The bed here is a sort of ambient, downtempo groove that constructs an almost bossa nova feel from simulated live instruments. It begins by alternating between two rich, multi-layered chords, building on all the little rhythmic and harmonic quirks that shows off McFerrin’s production side. The percussion shines, the synths shimmer and the harmonies seep in and yawn out across the bar. You can hear the bass and the quick hi-hat ‘shoops’ mix together to create their own new texture. The beat is felt, rather than implied. And all across that sonic bed, which sheds and adds instruments like a snake with its skin, comes the stunning voice of Nai Palm.
Nai is not an unknown entity here, she’s also the voice of Hiatus Kaiyote, a band brother Z has been championing for years. Known for her unique journeys into the more whack corners of the neo-soul spectrum, Palm’s melodies are breathy, beautiful and completely unconstrained. Sometimes direct, sometimes meandering, they paint a vivid picture that shifts and moves in tandem with the music.
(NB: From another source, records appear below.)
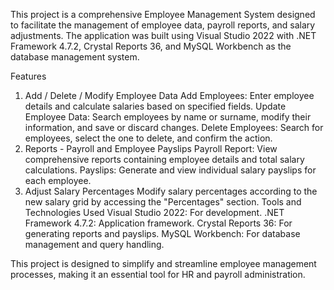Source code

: This project is a comprehensive Employee Management System designed to facilitate the management of employee data, payroll reports, and salary adjustments. The application was built using Visual Studio 2022 with .NET Framework 4.7.2, Crystal Reports 36, and MySQL Workbench as the database management system.

Features
1. Add / Delete / Modify Employee Data
Add Employees: Enter employee details and calculate salaries based on specified fields.
Update Employee Data: Search employees by name or surname, modify their information, and save or discard changes.
Delete Employees: Search for employees, select the one to delete, and confirm the action.
2. Reports - Payroll and Employee Payslips
Payroll Report: View comprehensive reports containing employee details and total salary calculations.
Payslips: Generate and view individual salary payslips for each employee.
3. Adjust Salary Percentages
Modify salary percentages according to the new salary grid by accessing the "Percentages" section.
Tools and Technologies Used
Visual Studio 2022: For development.
.NET Framework 4.7.2: Application framework.
Crystal Reports 36: For generating reports and payslips.
MySQL Workbench: For database management and query handling.

This project is designed to simplify and streamline employee management processes, making it an essential tool for HR and payroll administration.

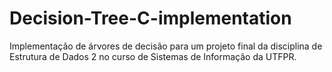 # Decision-Tree-C-implementation
Implementação de árvores de decisão para um projeto final da disciplina de Estrutura de Dados 2 no curso de Sistemas de Informação da UTFPR.
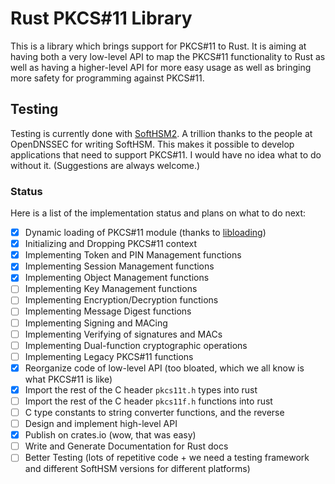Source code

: <!--
Copyright 2017 Marcus Heese

Licensed under the Apache License, Version 2.0 (the "License");
you may not use this file except in compliance with the License.
You may obtain a copy of the License at

    http://www.apache.org/licenses/LICENSE-2.0

Unless required by applicable law or agreed to in writing, software
distributed under the License is distributed on an "AS IS" BASIS,
WITHOUT WARRANTIES OR CONDITIONS OF ANY KIND, either express or implied.
See the License for the specific language governing permissions and
limitations under the License.
-->
# Rust PKCS#11 Library

This is a library which brings support for PKCS#11 to Rust. It is aiming at having both a very low-level API to map the PKCS#11 functionality to Rust as well as having a higher-level API for more easy usage as well as bringing more safety for programming against PKCS#11.

## Testing

Testing is currently done with [SoftHSM2](https://github.com/opendnssec/SoftHSMv2 "SoftHSM2 Repo"). A trillion thanks to the people at OpenDNSSEC for writing SoftHSM. This makes it possible to develop applications that need to support PKCS#11. I would have no idea what to do without it. (Suggestions are always welcome.)

### Status

Here is a list of the implementation status and plans on what to do next:
- [x] Dynamic loading of PKCS#11 module (thanks to [libloading](https://github.com/nagisa/rust_libloading "libloading Repo"))
- [x] Initializing and Dropping PKCS#11 context
- [x] Implementing Token and PIN Management functions
- [x] Implementing Session Management functions
- [x] Implementing Object Management functions
- [ ] Implementing Key Management functions
- [ ] Implementing Encryption/Decryption functions
- [ ] Implementing Message Digest functions
- [ ] Implementing Signing and MACing
- [ ] Implementing Verifying of signatures and MACs
- [ ] Implementing Dual-function cryptographic operations
- [ ] Implementing Legacy PKCS#11 functions
- [x] Reorganize code of low-level API (too bloated, which we all know is what PKCS#11 is like)
- [x] Import the rest of the C header `pkcs11t.h` types into rust
- [ ] Import the rest of the C header `pkcs11f.h` functions into rust
- [ ] C type constants to string converter functions, and the reverse
- [ ] Design and implement high-level API
- [x] Publish on crates.io (wow, that was easy)
- [ ] Write and Generate Documentation for Rust docs
- [ ] Better Testing (lots of repetitive code + we need a testing framework and different SoftHSM versions for different platforms)
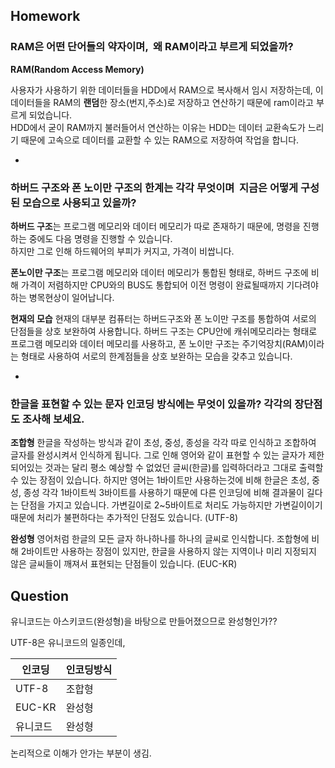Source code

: ## Homework

### RAM은 어떤 단어들의 약자이며,  왜 RAM이라고 부르게 되었을까?

**RAM(Random Access Memory)**

사용자가 사용하기 위한 데이터들을 HDD에서 RAM으로 복사해서 임시 저장하는데, 이 데이터들을  RAM의 **랜덤**한 장소(번지,주소)로 저장하고 연산하기 때문에 ram이라고 부르게 되었습니다.  
HDD에서 굳이 RAM까지 불러들어서 연산하는 이유는 HDD는 데이터 교환속도가 느리기 때문에 고속으로 데이터를 교환할 수 있는 RAM으로 저장하여 작업을 합니다.

-

### 하버드 구조와 폰 노이만 구조의 한계는 각각 무엇이며  지금은 어떻게 구성된 모습으로 사용되고 있을까?

**하버드 구조**는 프로그램 메모리와 데이터 메모리가 따로 존재하기 때문에, 명령을 진행하는 중에도 다음 명령을 진행할 수 있습니다.  
하지만 그로 인해 하드웨어의 부피가 커지고, 가격이 비쌉니다.

**폰노이만 구조**는 프로그램 메모리와 데이터 메모리가 통합된 형태로, 하버드 구조에 비해 가격이 저렴하지만 CPU와의 BUS도 통합되어 이전 명령이 완료될때까지 기다려야하는 병목현상이 일어납니다.

**현재의 모습**
현재의 대부분 컴퓨터는 하버드구조와 폰 노이만 구조를 통합하여 서로의 단점들을 상호 보완하여 사용합니다.
하버드 구조는 CPU안에 캐쉬메모리라는 형태로 프로그램 메모리와 데이터 메모리를 사용하고, 폰 노이만 구조는 주기억장치(RAM)이라는 형태로 사용하여 서로의 한계점들을 상호 보완하는 모습을 갖추고 있습니다.

-

### 한글을 표현할 수 있는 문자 인코딩 방식에는 무엇이 있을까?  각각의 장단점도 조사해 보세요.

**조합형**
한글을 작성하는 방식과 같이 초성, 중성, 종성을 각각 따로 인식하고 조합하여 글자를 완성시켜서 인식하게 됩니다. 그로 인해 영어와 같이 표현할 수 있는 글자가 제한되어있는 것과는 달리 평소 예상할 수 없었던 글씨(한글)를 입력하더라고 그대로 출력할 수 있는 장점이 있습니다.
하지만 영어는 1바이트만 사용하는것에 비해 한글은 초성, 중성, 종성 각각 1바이트씩 3바이트를 사용하기 때문에 다른 인코딩에 비해 결과물이 길다는 단점을 가지고 있습니다.
가변길이로 2~5바이트로 처리도 가능하지만 가변길이이기 때문에 처리가 불편하다는 추가적인 단점도 있습니다.
(UTF-8)

**완성형**
영어처럼 한글의 모든 글자 하나하나를 하나의 글씨로 인식합니다. 조합형에 비해 2바이트만 사용하는 장점이 있지만, 한글을 사용하지 않는 지역이나 미리 지정되지 않은 글씨들이 깨져서 표현되는 단점들이 있습니다.
(EUC-KR)


## Question
유니코드는 아스키코드(완성형)을 바탕으로 만들어졌으므로 완성형인가??

UTF-8은 유니코드의 일종인데, 

인코딩 | 인코딩방식
---|---
UTF-8 | 조합형
EUC-KR | 완성형
유니코드 | 완성형

논리적으로 이해가 안가는 부분이 생김.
Listening to her sing is hearing what you imagine freedom from it all, work, life, responsibility, expectation, really sounds like. McFerrin’s key selling point is that rather than stayingthe same while his muse meanders, he delves into new territory as well. This is as far from traditional electronica as you’ll get, and yet it’s strangely natural and comfortable. He even sneaks some funky syncopated riffs in there at the end with that over-wah’d guitar. Enjoy this with good headphones, because there’s sunshine beaming out from left and right. By the end, Nai’s gone into scat mode and the track’s all the better for it.